Exercise prompt: In the listing below, count the lines containing the string "σύστημα". Reply with that number only.

Records to use:
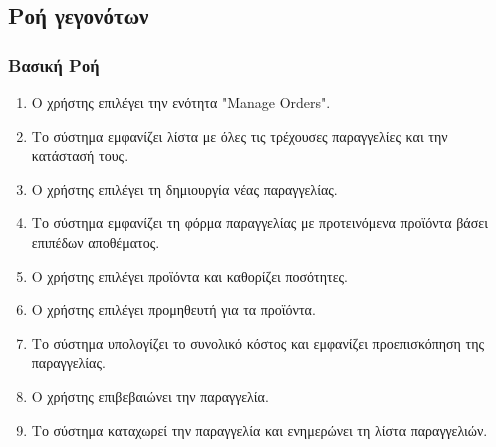 \documentclass[12pt,a4paper,twoside]{book}
\begin{document}
\subsection{Ροή γεγονότων}

\subsubsection{Βασική Ροή}
\begin{enumerate}
  \item Ο χρήστης επιλέγει την ενότητα "Manage Orders". %
  \item Το σύστημα εμφανίζει λίστα με όλες τις τρέχουσες παραγγελίες και την κατάστασή τους.
  \item Ο χρήστης επιλέγει τη δημιουργία νέας παραγγελίας.
  \item Το σύστημα εμφανίζει τη φόρμα παραγγελίας με προτεινόμενα προϊόντα βάσει επιπέδων αποθέματος.
  \item Ο χρήστης επιλέγει προϊόντα και καθορίζει ποσότητες.
  \item Ο χρήστης επιλέγει προμηθευτή για τα προϊόντα.
  \item Το σύστημα υπολογίζει το συνολικό κόστος και εμφανίζει προεπισκόπηση της παραγγελίας.
  \item Ο χρήστης επιβεβαιώνει την παραγγελία.
  \item Το σύστημα καταχωρεί την παραγγελία και ενημερώνει τη λίστα παραγγελιών.
\end{enumerate}
\end{document}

Your solution: 4